Published online Sep 14, 2015. doi: 10.3748/wjg.v21.i34.9927
Peer-review started: March 15, 2015
First decision: April 13, 2015
Revised: June 3, 2015
Accepted: June 26, 2015
Article in press: June 26, 2015
Published online: September 14, 2015
Processing time: 183 Days and 7 Hours
AIM: To develop a practical and reproducible rat model of hepatorenal syndrome for further study of the pathophysiology of human hepatorenal syndrome.
METHODS: Sprague-Dawley rats were intravenously injected with D-galactosamine and lipopolysaccharide (LPS) via the tail vein to induce fulminant hepatic failure to develop a model of hepatorenal syndrome. Liver and kidney function tests and plasma cytokine levels were measured after D-galactosamine/LPS administration, and hepatic and renal pathology was studied. Glomerular filtration rate was detected in conscious rats using micro-osmotic pump technology with fluorescein isothiocyanate-labelled inulin as a surrogate marker.

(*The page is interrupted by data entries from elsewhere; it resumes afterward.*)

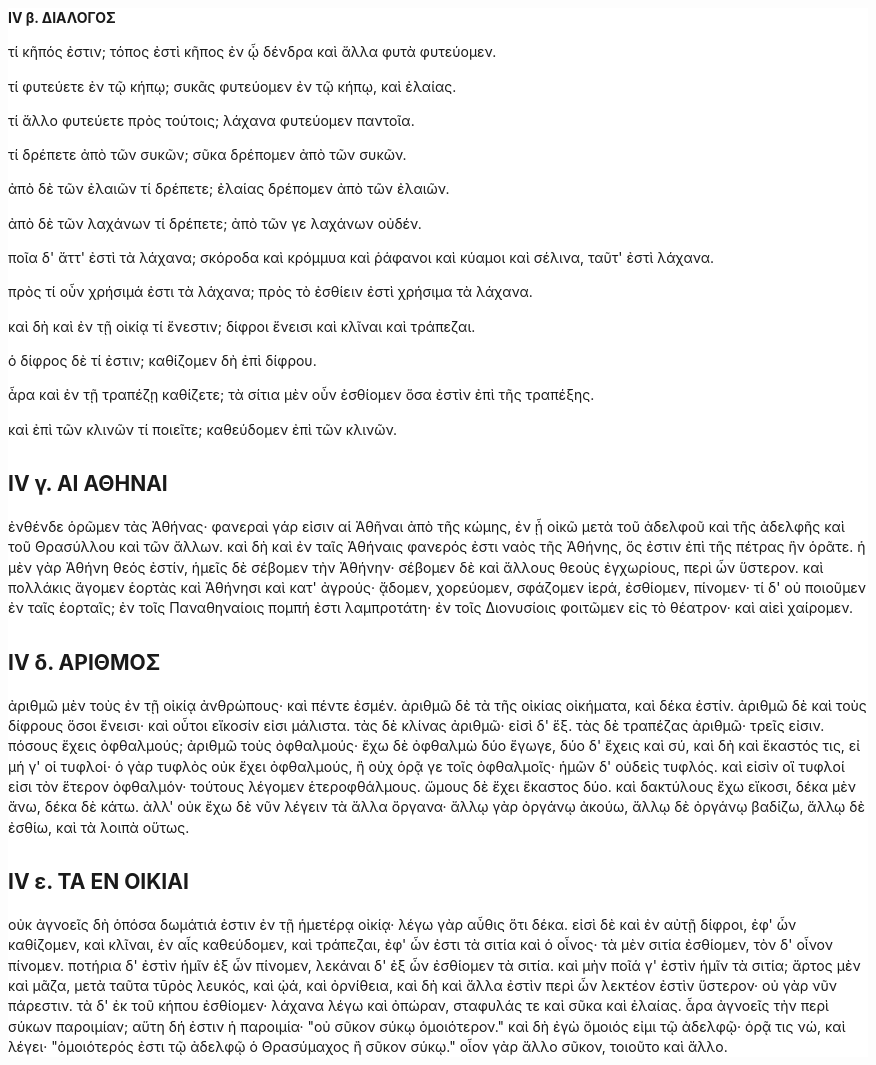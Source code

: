 **IV β. ΔΙΑΛΟΓΟΣ**

τί κῆπός ἐστιν; τόπος ἐστὶ κῆπος ἐν ᾧ δένδρα καὶ ἄλλα φυτὰ φυτεύομεν.

τί φυτεύετε ἐν τῷ κήπῳ; συκᾶς φυτεύομεν ἐν τῷ κήπῳ, καὶ ἐλαίας.

τί ἄλλο φυτεύετε πρὸς τούτοις; λάχανα φυτεύομεν παντοῖα.

τί δρέπετε ἀπὸ τῶν συκῶν; σῦκα δρέπομεν ἀπὸ τῶν συκῶν.

ἀπὸ δὲ τῶν ἐλαιῶν τί δρέπετε; ἐλαίας δρέπομεν ἀπὸ τῶν ἐλαιῶν.

ἀπὸ δὲ τῶν λαχάνων τί δρέπετε; ἀπὸ τῶν γε λαχάνων οὐδέν.

ποῖα δ' ἄττ' ἐστὶ τὰ λάχανα; σκόροδα καὶ κρόμμυα καὶ ῥάφανοι καὶ κύαμοι καὶ σέλινα, ταῦτ' ἐστὶ λάχανα.

πρὸς τί οὖν χρήσιμά ἐστι τὰ λάχανα; πρὸς τὸ ἐσθίειν ἐστὶ χρήσιμα τὰ λάχανα.

καὶ δὴ καὶ ἐν τῇ οἰκίᾳ τί ἔνεστιν; δίφροι ἔνεισι καὶ κλῖναι καὶ τράπεζαι.

ὁ δίφρος δὲ τί ἐστιν; καθίζομεν δὴ ἐπὶ δίφρου.

ἆρα καὶ ἐν τῇ τραπέζῃ καθίζετε; τὰ σίτια μὲν οὖν ἐσθίομεν ὅσα ἐστὶν ἐπὶ τῆς τραπέξης.

καὶ ἐπὶ τῶν κλινῶν τί ποιεῖτε; καθεύδομεν ἐπὶ τῶν κλινῶν.

## **ΙV γ. ΑΙ ΑΘΗΝΑΙ**

ἐνθένδε ὁρῶμεν τὰς Ἀθήνας· φανεραὶ γάρ εἰσιν αἱ Ἀθῆναι ἀπὸ τῆς κώμης, ἐν ᾗ οἰκῶ μετὰ τοῦ ἀδελφοῦ καὶ τῆς ἀδελφῆς καὶ τοῦ Θρασύλλου καὶ τῶν ἄλλων. καὶ δὴ καὶ ἐν ταῖς Ἀθήναις φανερός ἐστι ναὸς τῆς Ἀθήνης, ὅς ἐστιν ἐπὶ τῆς πέτρας ἣν ὁρᾶτε. ἡ μὲν γὰρ Ἀθήνη θεός ἐστίν, ἡμεῖς δὲ σέβομεν τὴν Ἀθήνην· σέβομεν δὲ καὶ ἄλλους θεοὺς ἐγχωρίους, περὶ ὧν ὕστερον. καὶ πολλάκις ἄγομεν ἑορτὰς καὶ Ἀθήνησι καὶ κατ' ἀγρούς· ᾄδομεν, χορεύομεν, σφάζομεν ἱερά, ἐσθίομεν, πίνομεν· τί δ' οὐ ποιοῦμεν ἐν ταῖς ἑορταῖς; ἐν τοῖς Παναθηναίοις πομπή ἐστι λαμπροτάτη· ἐν τοῖς Διονυσίοις φοιτῶμεν εἰς τὸ θέατρον· καὶ αἰεὶ χαίρομεν.

## **IV δ. ΑΡΙΘΜΟΣ**

ἀριθμῶ μὲν τοὺς ἐν τῇ οἰκίᾳ ἀνθρώπους· καὶ πέντε ἐσμέν. ἀριθμῶ δὲ τὰ τῆς οἰκίας οἰκήματα, καὶ δέκα ἐστίν. ἀριθμῶ δὲ καὶ τοὺς δίφρους ὅσοι ἔνεισι· καὶ οὗτοι εἴκοσίν εἰσι μάλιστα. τὰς δὲ κλίνας ἀριθμῶ· εἰσὶ δ' ἕξ. τὰς δὲ τραπέζας ἀριθμῶ· τρεῖς εἰσιν. πόσους ἔχεις ὀφθαλμούς; ἀριθμῶ τοὺς ὀφθαλμούς· ἔχω δὲ ὀφθαλμὼ δύο ἔγωγε, δύο δ' ἔχεις καὶ σύ, καὶ δὴ καὶ ἕκαστός τις, εἰ μή γ' οἱ τυφλοί· ὁ γὰρ τυφλὸς οὐκ ἔχει ὀφθαλμούς, ἢ οὐχ ὁρᾷ γε τοῖς ὀφθαλμοῖς· ἡμῶν δ' οὐδεὶς τυφλός. καὶ εἰσὶν οἳ τυφλοί εἰσι τὸν ἕτερον ὀφθαλμόν· τούτους λέγομεν ἑτεροφθάλμους. ὤμους δὲ ἔχει ἕκαστος δύο. καὶ δακτύλους ἔχω εἴκοσι, δέκα μὲν ἄνω, δέκα δὲ κάτω. ἀλλ' οὐκ ἔχω δὲ νῦν λέγειν τὰ ἄλλα ὄργανα· ἄλλῳ γὰρ ὀργάνῳ ἀκούω, ἄλλῳ δὲ ὀργάνῳ βαδίζω, ἄλλῳ δὲ ἐσθίω, καὶ τὰ λοιπὰ οὕτως.



## **IV ε. TA EN ΟIKIAI**

οὐκ ἀγνοεῖς δὴ ὁπόσα δωμάτιά ἐστιν ἐν τῇ ἡμετέρᾳ οἰκίᾳ· λέγω γὰρ αὖθις ὅτι δέκα. εἰσὶ δὲ καὶ ἐν αὐτῇ δίφροι, ἐφ' ὧν καθίζομεν, καὶ κλῖναι, ἐν αἷς καθεύδομεν, καὶ τράπεζαι, ἐφ' ὧν ἐστι τὰ σιτία καὶ ὁ οἶνος· τὰ μὲν σιτία ἐσθίομεν, τὸν δ' οἶνον πίνομεν. ποτήρια δ' ἐστὶν ἡμῖν ἐξ ὧν πίνομεν, λεκάναι δ' ἐξ ὧν ἐσθίομεν τὰ σιτία. καὶ μὴν ποῖά γ' ἐστὶν ἡμῖν τὰ σιτία; ἄρτος μὲν καὶ μᾶζα, μετὰ ταῦτα τῡρὸς λευκός, καὶ ᾠά, καὶ ὀρνίθεια, καὶ δὴ καὶ ἄλλα ἐστὶν περὶ ὧν λεκτέον ἐστὶν ὕστερον· οὐ γὰρ νῦν πάρεστιν. τὰ δ' ἐκ τοῦ κήπου ἐσθίομεν· λάχανα λέγω καὶ ὀπώραν, σταφυλάς τε καὶ σῦκα καὶ ἐλαίας. ἆρα ἀγνοεῖς τὴν περὶ σύκων παροιμίαν; αὕτη δή ἐστιν ἡ παροιμία· "οὐ σῦκον σύκῳ ὁμοιότερον." καὶ δὴ ἐγὼ ὅμοιός εἰμι τῷ ἀδελφῷ· ὁρᾷ τις νώ, καὶ λέγει· "ὁμοιότερός ἐστι τῷ ἀδελφῷ ὁ Θρασύμαχος ἢ σῦκον σύκῳ." οἷον γὰρ ἄλλο σῦκον, τοιοῦτο καὶ ἄλλο.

RESULTS: Serum levels of biochemical indicators including liver and kidney function indexes and cytokines all significantly changed, especially at 12 h after D-galactosamine/LPS administration [alanine aminotransferase, 3389.5 ± 499.5 IU/L; blood urea nitrogen, 13.9 ± 1.3 mmol/L; Cr, 78.1 ± 2.9 μmol/L; K+, 6.1 ± 0.5 mmol/L; Na+, 130.9 ± 1.9 mmol/L; Cl-, 90.2 ± 1.9 mmol/L; tumor necrosis factor-α, 1699.6 ± 599.1 pg/mL; endothelin-1, 95.9 ± 25.9 pg/mL; P < 0.05 compared with normal saline control group]. Hepatocyte necrosis was aggravated gradually, which was most significant at 12 h after treatment with D-galactosamine/LPS, and was characterized by massive hepatocyte necrosis, while the structures of glomeruli, proximal and distal tubules were normal. Glomerular filtration rate was significantly decreased to 30%-35% of the control group at 12 h after D-galactosamine/LPS administration [Glomerular filtration rate (GFR)1, 0.79 ± 0.11 mL/min; GFR2, 3.58 ± 0.49 mL/min·kgBW-1; GFR3, 0.39 ± 0.99 mL/min·gKW-1]. The decreasing timing of GFR was consistent with that of the presence of hepatocyte necrosis and liver and kidney dysfunction.
CONCLUSION: The joint use of D-galactosamine and LPS can induce liver and kidney dysfunction and decline of glomerular filtration rate in rats which is a successful rat model of hepatorenal syndrome.
Core tip: In this article, D-galactosamine was injected into SD rats via the caudal vein to establish a model of hepatorenal syndrome (HRS). Twelve hours after injection, serum level of tumor necrosis factor-alpha was significantly elevated while the glomerular filtration rate was significantly lowered. Hepatorenal function became obviously abnormal. Pathological findings showed massive necrosis of liver cells but normal kidney structure. Our animal model provided a good simulation of partial pathophysiological process of human HRS.